◆ **Provided records**
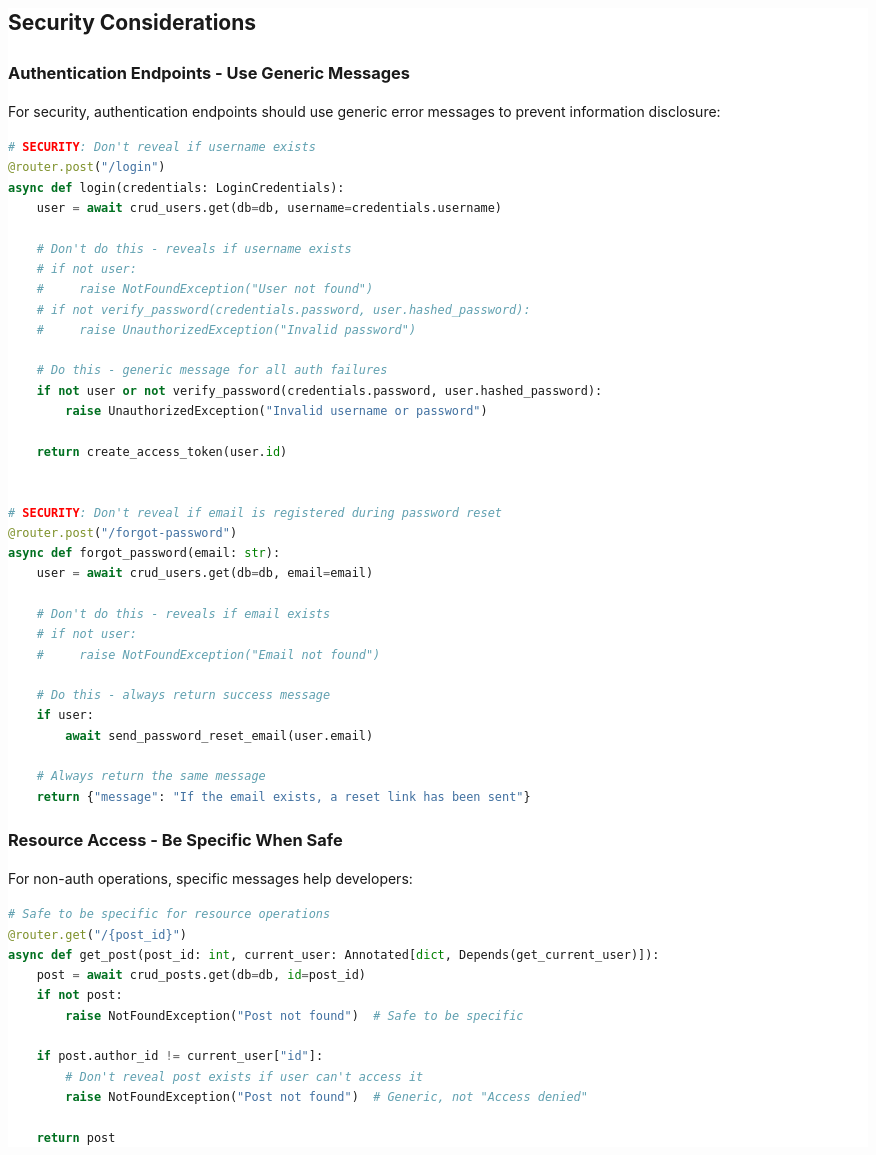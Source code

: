 ## Security Considerations

### Authentication Endpoints - Use Generic Messages

For security, authentication endpoints should use generic error messages to prevent information disclosure:

```python
# SECURITY: Don't reveal if username exists
@router.post("/login")
async def login(credentials: LoginCredentials):
    user = await crud_users.get(db=db, username=credentials.username)

    # Don't do this - reveals if username exists
    # if not user:
    #     raise NotFoundException("User not found")
    # if not verify_password(credentials.password, user.hashed_password):
    #     raise UnauthorizedException("Invalid password")

    # Do this - generic message for all auth failures
    if not user or not verify_password(credentials.password, user.hashed_password):
        raise UnauthorizedException("Invalid username or password")

    return create_access_token(user.id)


# SECURITY: Don't reveal if email is registered during password reset
@router.post("/forgot-password")
async def forgot_password(email: str):
    user = await crud_users.get(db=db, email=email)

    # Don't do this - reveals if email exists
    # if not user:
    #     raise NotFoundException("Email not found")

    # Do this - always return success message
    if user:
        await send_password_reset_email(user.email)

    # Always return the same message
    return {"message": "If the email exists, a reset link has been sent"}
```

### Resource Access - Be Specific When Safe

For non-auth operations, specific messages help developers:

```python
# Safe to be specific for resource operations
@router.get("/{post_id}")
async def get_post(post_id: int, current_user: Annotated[dict, Depends(get_current_user)]):
    post = await crud_posts.get(db=db, id=post_id)
    if not post:
        raise NotFoundException("Post not found")  # Safe to be specific

    if post.author_id != current_user["id"]:
        # Don't reveal post exists if user can't access it
        raise NotFoundException("Post not found")  # Generic, not "Access denied"

    return post
```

◆ **Exercise**
Show the lines above with "login".

◆ **Solution for this exercise**
@router.post("/login")
async def login(credentials: LoginCredentials):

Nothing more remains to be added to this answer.